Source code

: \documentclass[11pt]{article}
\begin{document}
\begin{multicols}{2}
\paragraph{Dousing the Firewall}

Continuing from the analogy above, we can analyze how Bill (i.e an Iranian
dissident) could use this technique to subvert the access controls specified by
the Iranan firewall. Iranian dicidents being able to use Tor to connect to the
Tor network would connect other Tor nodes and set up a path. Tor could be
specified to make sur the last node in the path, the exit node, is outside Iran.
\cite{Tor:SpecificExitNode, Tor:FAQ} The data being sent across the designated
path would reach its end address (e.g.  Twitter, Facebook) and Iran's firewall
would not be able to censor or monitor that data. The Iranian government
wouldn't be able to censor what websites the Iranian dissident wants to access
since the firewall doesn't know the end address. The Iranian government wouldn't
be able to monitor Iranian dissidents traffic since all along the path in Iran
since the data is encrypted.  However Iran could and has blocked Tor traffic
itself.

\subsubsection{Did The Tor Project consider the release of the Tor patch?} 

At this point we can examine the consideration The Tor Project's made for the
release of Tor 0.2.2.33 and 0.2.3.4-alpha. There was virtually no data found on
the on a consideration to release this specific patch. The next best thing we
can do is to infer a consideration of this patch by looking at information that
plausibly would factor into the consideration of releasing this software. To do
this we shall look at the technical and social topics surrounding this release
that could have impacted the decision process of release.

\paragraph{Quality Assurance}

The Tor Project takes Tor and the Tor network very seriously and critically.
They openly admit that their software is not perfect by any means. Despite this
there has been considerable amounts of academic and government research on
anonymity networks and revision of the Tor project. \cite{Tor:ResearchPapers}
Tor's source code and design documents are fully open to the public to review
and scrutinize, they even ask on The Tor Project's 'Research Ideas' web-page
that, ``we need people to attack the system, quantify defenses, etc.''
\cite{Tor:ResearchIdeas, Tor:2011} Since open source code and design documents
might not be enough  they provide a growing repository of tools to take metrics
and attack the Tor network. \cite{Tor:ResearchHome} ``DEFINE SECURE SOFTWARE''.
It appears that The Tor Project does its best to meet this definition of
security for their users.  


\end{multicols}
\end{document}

____________________

▸ Exercise
Send back exactly the lines of the listing above, beginning at the line containing "open source code and design documents" and ending with the last. Add nothing.

▸ Answer section
\cite{Tor:ResearchIdeas, Tor:2011} Since open source code and design documents
might not be enough  they provide a growing repository of tools to take metrics
and attack the Tor network. \cite{Tor:ResearchHome} ``DEFINE SECURE SOFTWARE''.
It appears that The Tor Project does its best to meet this definition of
security for their users.  


\end{multicols}
\end{document}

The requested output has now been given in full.